自分でお鍋にお湯を沸かして、それを盥に注ぐ。
それを繰り返してお風呂にするのだ。
普通のお風呂を使用することは、家族から禁止されているし、もうそれが当たり前だと思っていて疑問にすら思えない。
つまり、私がイヴリンに取った許可というのは、本当にお湯を使わせてもらうことなのだ。
部屋に鍵などないので、皆が寝静まって誰も入室しない時間帯にひっそりとお湯に入る。
何度も厨房と自室を行き来するので、お湯は冷めているが、微かに温かいのが救いだ。悲しいことにそれくらいしか、私の心を温めてくれる存在は、人生において他にない。

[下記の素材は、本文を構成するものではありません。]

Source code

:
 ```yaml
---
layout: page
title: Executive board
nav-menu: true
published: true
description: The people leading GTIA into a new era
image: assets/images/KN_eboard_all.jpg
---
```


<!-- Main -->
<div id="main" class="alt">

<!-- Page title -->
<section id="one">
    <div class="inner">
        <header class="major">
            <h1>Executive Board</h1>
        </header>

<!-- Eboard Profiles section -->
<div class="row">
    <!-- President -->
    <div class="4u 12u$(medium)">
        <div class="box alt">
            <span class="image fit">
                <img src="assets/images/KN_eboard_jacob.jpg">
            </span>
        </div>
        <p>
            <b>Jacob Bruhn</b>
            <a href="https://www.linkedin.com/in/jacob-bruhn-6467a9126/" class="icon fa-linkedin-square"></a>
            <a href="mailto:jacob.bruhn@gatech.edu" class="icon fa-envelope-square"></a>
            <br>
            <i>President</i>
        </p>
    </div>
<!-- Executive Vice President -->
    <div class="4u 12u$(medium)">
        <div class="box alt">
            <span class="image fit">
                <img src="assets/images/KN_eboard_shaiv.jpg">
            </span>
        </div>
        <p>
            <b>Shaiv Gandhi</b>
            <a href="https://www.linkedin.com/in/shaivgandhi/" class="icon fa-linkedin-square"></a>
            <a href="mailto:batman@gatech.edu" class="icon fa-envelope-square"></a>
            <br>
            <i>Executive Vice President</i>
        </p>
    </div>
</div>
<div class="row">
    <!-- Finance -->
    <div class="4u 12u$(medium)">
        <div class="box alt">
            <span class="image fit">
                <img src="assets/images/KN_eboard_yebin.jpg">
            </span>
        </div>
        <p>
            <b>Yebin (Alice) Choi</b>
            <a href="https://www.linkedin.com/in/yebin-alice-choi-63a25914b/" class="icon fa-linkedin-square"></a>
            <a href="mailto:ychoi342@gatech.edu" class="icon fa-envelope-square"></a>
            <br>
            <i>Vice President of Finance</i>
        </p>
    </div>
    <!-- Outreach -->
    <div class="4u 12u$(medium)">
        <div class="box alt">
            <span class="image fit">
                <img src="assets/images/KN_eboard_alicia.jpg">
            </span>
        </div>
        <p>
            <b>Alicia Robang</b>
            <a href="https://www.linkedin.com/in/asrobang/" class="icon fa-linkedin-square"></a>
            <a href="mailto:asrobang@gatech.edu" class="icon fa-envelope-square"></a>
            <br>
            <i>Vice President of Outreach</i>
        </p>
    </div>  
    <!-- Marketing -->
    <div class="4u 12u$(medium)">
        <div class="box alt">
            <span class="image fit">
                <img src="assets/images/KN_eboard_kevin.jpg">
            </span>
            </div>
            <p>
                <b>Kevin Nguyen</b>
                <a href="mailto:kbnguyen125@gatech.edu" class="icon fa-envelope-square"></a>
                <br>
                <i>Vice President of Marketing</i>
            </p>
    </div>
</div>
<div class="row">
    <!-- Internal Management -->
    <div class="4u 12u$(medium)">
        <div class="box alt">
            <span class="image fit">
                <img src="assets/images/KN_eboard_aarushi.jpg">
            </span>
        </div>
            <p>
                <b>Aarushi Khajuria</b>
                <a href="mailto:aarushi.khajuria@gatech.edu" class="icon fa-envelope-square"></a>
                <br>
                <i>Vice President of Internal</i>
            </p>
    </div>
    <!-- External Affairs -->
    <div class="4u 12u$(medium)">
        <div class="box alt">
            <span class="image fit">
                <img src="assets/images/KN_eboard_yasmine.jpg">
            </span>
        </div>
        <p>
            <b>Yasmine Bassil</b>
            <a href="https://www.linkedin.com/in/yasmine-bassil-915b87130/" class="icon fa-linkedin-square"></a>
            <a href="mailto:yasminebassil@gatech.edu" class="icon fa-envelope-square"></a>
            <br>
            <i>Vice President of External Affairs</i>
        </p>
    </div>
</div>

本当ならば着付けなども使用人にお願いしたいところなのだけど、イヴリンのいうことを聞く使用人しかいないこの屋敷で、私を手伝ってくれる使用人などいない。
いえ、むしろ、構ってこない方が安心だ。
一度、なぜか親切な使用人がいて、とても仲良くしていたのだが、ある日から突然無視や嫌がらせをされたのだ。
それは私の心をズタズタにするほどショックな出来事だったのだが、後からイヴリンの手の込んだ嫌がらせだと分かった。

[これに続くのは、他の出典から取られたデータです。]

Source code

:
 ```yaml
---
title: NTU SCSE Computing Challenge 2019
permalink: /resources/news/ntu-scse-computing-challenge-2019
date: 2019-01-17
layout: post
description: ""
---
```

友達のいない私と仲良くなって、それから裏切らせて、私が悲しむのを楽しんでいたのだ。
さすがの私も、
「い、いい加減にしてよ! こんな嫌がらせ絶対にやめて!」
と、訴えたが、イヴリンはお父様とお義母様に言いつけて、
「お姉様が使用人が離れて行ったのは私のせいだと難癖をつけてくるの! 自分の日頃の行いが悪いのを棚に上げて」
「なんと酷い娘だ! 容姿だけでなく、心まで醜いとは」
「本当ね。まったくクレアなんていうあばずれの娘だけあるわね。心底卑しいこと! まだまだお仕置きが必要なようね」
そう一方的に私が妹に罪を押し付けようとしたということになって、地下牢で3日間、食事抜きという地獄のような日々を送ることになったのだった。

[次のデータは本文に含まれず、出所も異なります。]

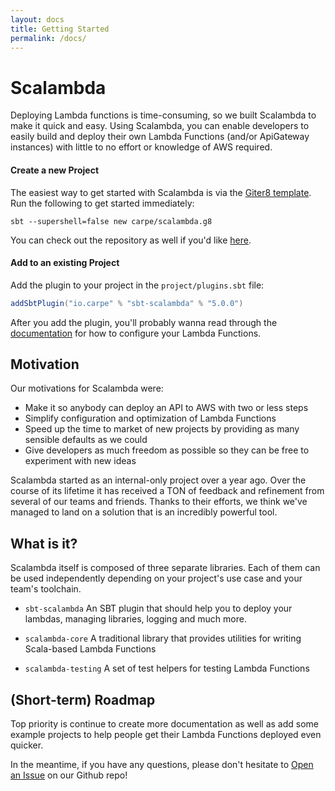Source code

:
 ```yaml
---
layout: docs
title: Getting Started
permalink: /docs/
---
```


# Scalambda

Deploying Lambda functions is time-consuming, so we built Scalambda to make it quick and easy. Using Scalambda, you can enable developers to easily build and deploy their own Lambda Functions (and/or ApiGateway instances) with little to no effort or knowledge of AWS required.

#### Create a new Project

The easiest way to get started with Scalambda is via the [Giter8 template](https://github.com/carpe/scalambda.g8). Run the following to get started immediately:

```
sbt --supershell=false new carpe/scalambda.g8
```

You can check out the repository as well if you'd like [here](https://github.com/carpe/scalambda.g8).

#### Add to an existing Project

Add the plugin to your project in the `project/plugins.sbt` file:

```scala
addSbtPlugin("io.carpe" % "sbt-scalambda" % "5.0.0")
```

After you add the plugin, you'll probably wanna read through the [documentation](https://carpe.github.io/scalambda/docs/configuration/) for how to configure your Lambda Functions.

## Motivation

Our motivations for Scalambda were:
- Make it so anybody can deploy an API to AWS with two or less steps
- Simplify configuration and optimization of Lambda Functions
- Speed up the time to market of new projects by providing as many sensible defaults as we could
- Give developers as much freedom as possible so they can be free to experiment with new ideas

Scalambda started as an internal-only project over a year ago. Over the course of its lifetime it has received a TON of feedback and refinement from several of our teams and friends. Thanks to their efforts, we think we've managed to land on a solution that is an incredibly powerful tool.

## What is it?

Scalambda itself is composed of three separate libraries. Each of them can be used independently depending on your project's use case and your team's toolchain. 

- `sbt-scalambda` An SBT plugin that should help you to deploy your lambdas, managing libraries, logging and much more.

- `scalambda-core` A traditional library that provides utilities for writing Scala-based Lambda Functions

- `scalambda-testing` A set of test helpers for testing Lambda Functions

## (Short-term) Roadmap

Top priority is continue to create more documentation as well as add some example projects to help people get their Lambda Functions deployed even quicker. 

In the meantime, if you have any questions, please don't hesitate to [Open an Issue](https://github.com/carpe/scalambda/issues/new/choose) on our Github repo!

お母様のことも侮辱されて悔しかったけど、それも涙を呑んで耐えるしかなかった。
お父様とお義母様からそれ以上の罵詈雑言を、今は亡きクレアお母様に浴びせかけられてしまうからだ。
私だけでなく、大切なお母様まで汚されるのは耐えられない。だから、地下牢で罪人のようにみじめに泣く事しかできないのだった。
そんなことがあったので、もはや使用人すらも信じられなくなってしまって久しい。
一人が一番安心というのが今の状況なのだった。
本当にここは自分の家なのだろうか?
「ああ……誰でもいいから、私を愛してくれる人はいないの……?」
先ほど泣き腫らしたばかりの瞳から、またポロポロと涙が冷たくなり始めたお湯に落ちた。
お湯から上がって、就寝用のネグリジェを身にまとう。
もう寝てしまおう。
夜起きていても嫌なことばかりを考えてしまう。眠ってしまえば何も考えずに済む。
「そうすれば、こんな人生でも、少しは早く終わってくれるはず」
そんな気持ちで寝床につく。
その時でした。
『コンコン』
私の部屋の扉をノックする音が響いたのです。
「だ、誰?」
こんな時間に訪ねてくる人などいないはずです。そういう時間を選んで湯浴みをしたのですから。
しかし、
「僕だよ、開けてくれないか。急用なんだ、シンシア」
それは吸血鬼であり、妹の番であるレナード様の甘い声でした。
「きゅ、急用ですか? 何の御用なのでしょうか」
当然、警戒して返事をします。しかし、
「急用と言ったら急用なんだ。伯爵令息であり、幻想種高位たる吸血鬼の僕がそう言うのだから、お前のような女は黙って扉を開ければ良い」
吸血鬼はその種族特性として、招かれない場所には入れない、という性質があります。
しかし、この家で実質的に最下級である自分が、上位者の彼の要請を断り続けることは出来ません。こんな夜に、しかも夜着に着替えている状態だとしても、彼が急用で扉を開けろと言えば、それがどれほど女である私が屈辱に満ちた気持ちをはらむものだとしても、拒む権利を持ち合わせていないのでした。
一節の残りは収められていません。